** Dataset records follows **

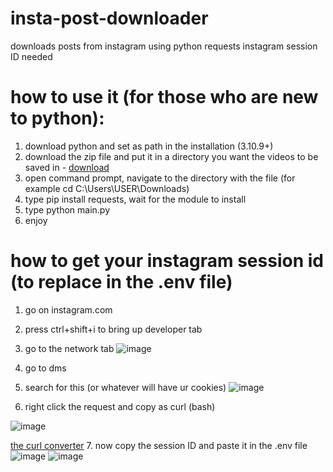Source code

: # insta-post-downloader
downloads posts from instagram using python requests
instagram session ID needed

# how to use it (for those who are new to python):
1. download python and set as path in the installation (3.10.9+)
2. download the zip file and put it in a directory you want the videos to be saved in -
[download](https://github.com/Hecker5556/insta-post-downloader/archive/refs/heads/main.zip)
3. open command prompt, navigate to the directory with the file (for example cd C:\Users\USER\Downloads)
4. type pip install requests, wait for the module to install
5. type python main.py
6. enjoy

# how to get your instagram session id (to replace in the .env file)

1. go on instagram.com
2. press ctrl+shift+i to bring up developer tab
3. go to the network tab 
![image](https://github.com/Hecker5556/insta-post-downloader/assets/96238375/2d9dbd1b-7306-4c02-aee6-e7333635ce7a)
4. go to dms
5. search for this (or whatever will have ur cookies)  ![image](https://github.com/Hecker5556/insta-post-downloader/assets/96238375/b4bb6f41-e9be-4e48-9291-5dddda6dfd8e)

6. right click the request and copy as curl (bash) 

![image](https://github.com/Hecker5556/insta-post-downloader/assets/96238375/58823efb-e10a-4781-8316-e64b5ce78f37)

[the curl converter](https://curlconverter.com)
7. now copy the session ID and paste it in the .env file 
 ![image](https://github.com/Hecker5556/insta-post-downloader/assets/96238375/1ef01a71-caf1-4e38-8c35-0acee8eec01a)
 ![image](https://github.com/Hecker5556/insta-post-downloader/assets/96238375/1c23a364-217b-4f09-8b7b-78fc83eff5c3)



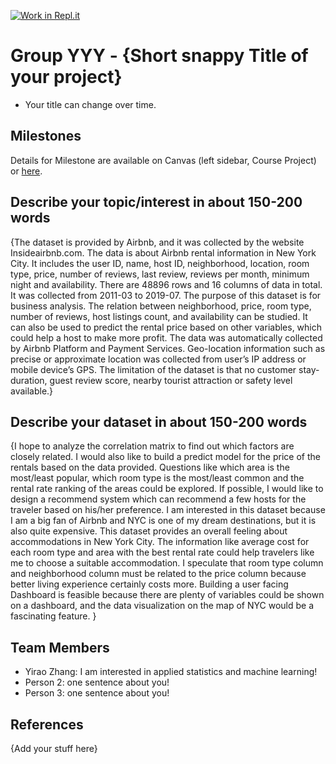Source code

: [![Work in Repl.it](https://classroom.github.com/assets/work-in-replit-14baed9a392b3a25080506f3b7b6d57f295ec2978f6f33ec97e36a161684cbe9.svg)](https://classroom.github.com/online_ide?assignment_repo_id=363290&assignment_repo_type=GroupAssignmentRepo)
# Group YYY - {Short snappy Title of your project}

- Your title can change over time.

## Milestones

Details for Milestone are available on Canvas (left sidebar, Course Project) or [here](https://firas.moosvi.com/courses/data301/project/milestone01.html).

## Describe your topic/interest in about 150-200 words

{The dataset is provided by Airbnb, and it was collected by the website Insideairbnb.com. The data is about Airbnb rental information in New York City. It includes the user ID, name, host ID, neighborhood, location, room type, price, number of reviews, last review, reviews per month, minimum night and availability. There are 48896 rows and 16 columns of data in total. It was collected from 2011-03 to 2019-07. The purpose of this dataset is for business analysis. The relation between neighborhood, price, room type, number of reviews, host listings count, and availability can be studied. It can also be used to predict the rental price based on other variables, which could help a host to make more profit. The data was automatically collected by Airbnb Platform and Payment Services. Geo-location information such as precise or approximate location was collected from user’s IP address or mobile device’s GPS. The limitation of the dataset is that no customer stay-duration, guest review score, nearby tourist attraction or safety level available.}

## Describe your dataset in about 150-200 words

{I hope to analyze the correlation matrix to find out which factors are closely related. I would also like to build a predict model for the price of the rentals based on the data provided. Questions like which area is the most/least popular, which room type is the most/least common and the rental rate ranking of the areas could be explored.  If possible, I would like to design a recommend system which can recommend a few hosts for the traveler based on his/her preference. I am interested in this dataset because I am a big fan of Airbnb and NYC is one of my dream destinations, but it is also quite expensive. This dataset provides an overall feeling about accommodations in New York City. The information like average cost for each room type and area with the best rental rate could help travelers like me to choose a suitable accommodation. I speculate that room type column and neighborhood column must be related to the price column because better living experience certainly costs more. 
Building a user facing Dashboard is feasible because there are plenty of variables could be shown on a dashboard, and the data visualization on the map of NYC would be a fascinating feature.
}

## Team Members

- Yirao Zhang: I am interested in applied statistics and machine learning!
- Person 2: one sentence about you!
- Person 3: one sentence about you!

## References

{Add your stuff here}
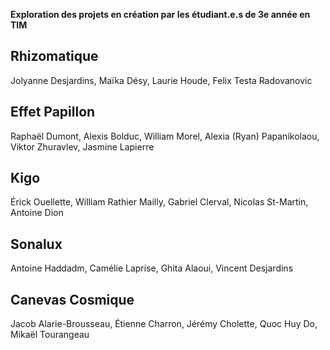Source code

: **Exploration des projets en création par les étudiant.e.s de 3e année en TIM**
 
## Rhizomatique
Jolyanne Desjardins, Maïka Désy, Laurie Houde, Felix Testa Radovanovic
## Effet Papillon
Raphaël Dumont, Alexis Bolduc, William Morel, Alexia (Ryan) Papanikolaou, Viktor Zhuravlev, Jasmine Lapierre
## Kigo
Érick Ouellette, William Rathier Mailly, Gabriel Clerval, Nicolas St-Martin, Antoine Dion
## Sonalux
Antoine Haddadm, Camélie Laprise, Ghita Alaoui, Vincent Desjardins
## Canevas Cosmique
Jacob Alarie-Brousseau, Étienne Charron, Jérémy Cholette, Quoc Huy Do, Mikaël Tourangeau
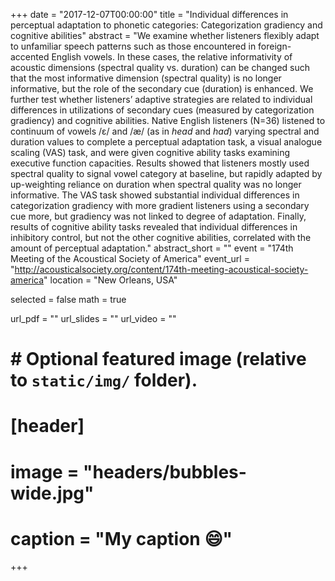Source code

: +++
date = "2017-12-07T00:00:00"
title = "Individual differences in perceptual adaptation to phonetic categories: Categorization gradiency and cognitive abilities"
abstract = "We examine whether listeners flexibly adapt to unfamiliar speech patterns such as those encountered in foreign-accented English vowels. In these cases, the relative informativity of acoustic dimensions (spectral quality vs. duration) can be changed such that the most informative dimension (spectral quality) is no longer informative, but the role of the secondary cue (duration) is enhanced. We further test whether listeners’ adaptive strategies are related to individual differences in utilizations of secondary cues (measured by categorization gradiency) and cognitive abilities. Native English listeners (N=36) listened to continuum of vowels /ɛ/ and /æ/ (as in *head* and *had*) varying spectral and duration values to complete a perceptual adaptation task, a visual analogue scaling (VAS) task, and were given cognitive ability tasks examining executive function capacities. Results showed that listeners mostly used spectral quality to signal vowel category at baseline, but rapidly adapted by up-weighting reliance on duration when spectral quality was no longer informative. The VAS task showed substantial individual differences in categorization gradiency with more gradient listeners using a secondary cue more, but gradiency was not linked to degree of adaptation. Finally, results of cognitive ability tasks revealed that individual differences in inhibitory control, but not the other cognitive abilities, correlated with the amount of perceptual adaptation."
abstract_short = ""
event = "174th Meeting of the Acoustical Society of America"
event_url = "http://acousticalsociety.org/content/174th-meeting-acoustical-society-america"
location = "New Orleans, USA"

selected = false
math = true

url_pdf = ""
url_slides = ""
url_video = ""

# # Optional featured image (relative to `static/img/` folder).
# [header]
# image = "headers/bubbles-wide.jpg"
# caption = "My caption :smile:"

+++
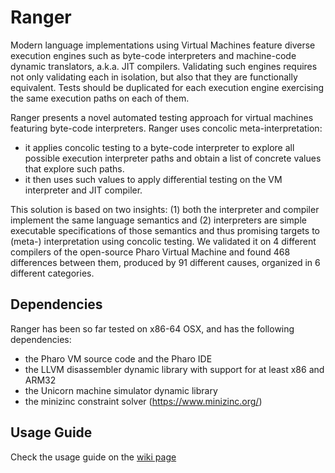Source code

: # Ranger

Modern language implementations using Virtual Machines feature diverse execution engines such as byte-code interpreters and machine-code dynamic translators, a.k.a. JIT compilers.
Validating such engines requires not only validating each in isolation, but also that they are functionally equivalent.
Tests should be duplicated for each execution engine exercising the same execution paths on each of them.

Ranger presents a novel automated testing approach for virtual machines featuring byte-code interpreters.
Ranger uses concolic meta-interpretation:
 - it applies concolic testing to a byte-code interpreter to explore all possible execution interpreter paths and obtain a list of concrete values that explore such paths.
 - it then uses such values to apply differential testing on the VM interpreter and JIT compiler.

This solution is based on two insights: (1) both the interpreter and compiler implement the same language semantics and (2) interpreters are simple executable specifications of those semantics and thus promising targets to (meta-) interpretation using concolic testing.
We validated it on 4 different compilers of the open-source Pharo Virtual Machine and found 468 differences between them, produced by 91 different causes, organized in 6 different categories.

## Dependencies

Ranger has been so far tested on x86-64 OSX, and has the following dependencies:
 - the Pharo VM source code and the Pharo IDE
 - the LLVM disassembler dynamic library with support for at least x86 and ARM32
 - the Unicorn machine simulator dynamic library
 - the minizinc constraint solver (https://www.minizinc.org/)

## Usage Guide

Check the usage guide on the [wiki page](https://github.com/Alamvic/ranger/wiki/Quick-Start)
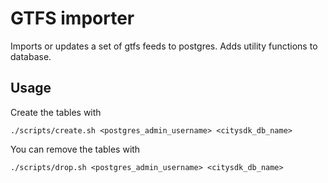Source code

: GTFS importer
=============

Imports or updates a set of gtfs feeds to postgres. Adds utility functions to
database.

Usage
-----

Create the tables with

    ./scripts/create.sh <postgres_admin_username> <citysdk_db_name>

You can remove the tables with

    ./scripts/drop.sh <postgres_admin_username> <citysdk_db_name>




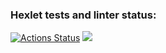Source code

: ### Hexlet tests and linter status:
[![Actions Status](https://github.com/kozakotomato/php-project-lvl1/workflows/hexlet-check/badge.svg)](https://github.com/kozakotomato/php-project-lvl1/actions)
<a href="https://codeclimate.com/github/kozakotomato/php-project-lvl1/maintainability"><img src="https://api.codeclimate.com/v1/badges/0ed58556fde5e5e86615/maintainability" /></a>
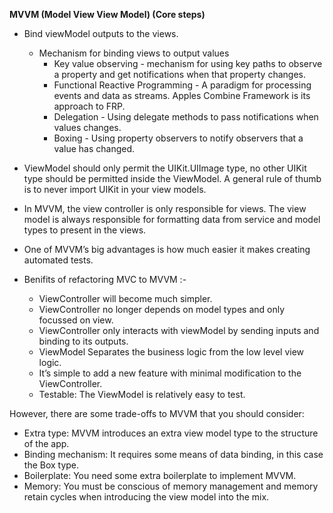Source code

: 
**MVVM (Model View View Model) (Core steps)**

* Bind viewModel outputs to the views.
    * Mechanism for binding views to output values 
        * Key value observing - mechanism for using key paths to observe a property and get notifications when that property changes.
        * Functional Reactive Programming - A paradigm for processing events and data as streams. Apples Combine Framework is its approach to FRP.
        * Delegation - Using delegate methods to pass notifications when values changes.
        * Boxing - Using property observers to notify observers that a value has changed.
        
* ViewModel should only permit the UIKit.UIImage type, no other UIKit type should be permitted inside the ViewModel.
  A general rule of thumb is to never import UIKit in your view models.
* In MVVM, the view controller is only responsible for views. The view model is always responsible for formatting data from service and model types to present in the views.
* One of MVVM’s big advantages is how much easier it makes creating automated tests.
* Benifits of refactoring MVC to MVVM :-
   * ViewController will become much simpler.
   * ViewController no longer depends on model types and only focussed on view.
   * ViewController only interacts with viewModel by sending inputs and binding to its        outputs.
   * ViewModel Separates the business logic from the low level view logic.
   * It’s simple to add a new feature with minimal modification to the ViewController.
   * Testable: The ViewModel is relatively easy to test.
   
However, there are some trade-offs to MVVM that you should consider:

* Extra type: MVVM introduces an extra view model type to the structure of the app.
* Binding mechanism: It requires some means of data binding, in this case the Box type.
* Boilerplate: You need some extra boilerplate to implement MVVM.
* Memory: You must be conscious of memory management and memory retain cycles when introducing the view model into the mix.
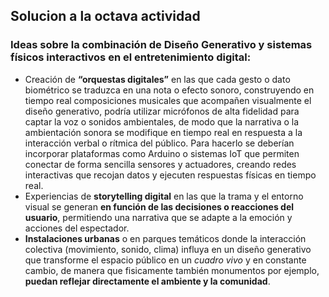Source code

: ## Solucion a la octava actividad
### Ideas sobre la combinación de Diseño Generativo y sistemas físicos interactivos en el entretenimiento digital:
- Creación de **“orquestas digitales”** en las que cada gesto o dato biométrico se traduzca en una nota o efecto sonoro, construyendo en tiempo real composiciones musicales que acompañen visualmente el diseño generativo, podría utilizar micrófonos de alta fidelidad para captar la voz o sonidos ambientales, de modo que la narrativa o la ambientación sonora se modifique en tiempo real en respuesta a la interacción verbal o rítmica del público. Para hacerlo se deberían incorporar plataformas como Arduino o sistemas IoT que permiten conectar de forma sencilla sensores y actuadores, creando redes interactivas que recojan datos y ejecuten respuestas físicas en tiempo real.  
- Experiencias de **storytelling digital** en las que la trama y el entorno visual se generan **en función de las decisiones o reacciones del usuario**, permitiendo una narrativa que se adapte a la emoción y acciones del espectador.  
- **Instalaciones urbanas** o en parques temáticos donde la interacción colectiva (movimiento, sonido, clima) influya en un diseño generativo que transforme el espacio público en un *cuadro vivo* y en constante cambio, de manera que fisicamente también monumentos por ejemplo, **puedan reflejar directamente el ambiente y la comunidad**.   
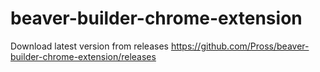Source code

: # beaver-builder-chrome-extension

Download latest version from releases https://github.com/Pross/beaver-builder-chrome-extension/releases
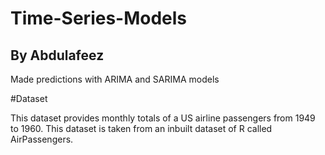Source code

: # Time-Series-Models
## By Abdulafeez
Made predictions with ARIMA and SARIMA models

#Dataset

This dataset provides monthly totals of a US airline passengers from 1949 to 1960. This dataset is taken from an inbuilt dataset of R called AirPassengers.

** End of Dataset records **

**What you need to do**
Taking the records above as input, show every line in which the word "extra" is present.

**Solution to the problem**
* Extra type: MVVM introduces an extra view model type to the structure of the app.
* Boilerplate: You need some extra boilerplate to implement MVVM.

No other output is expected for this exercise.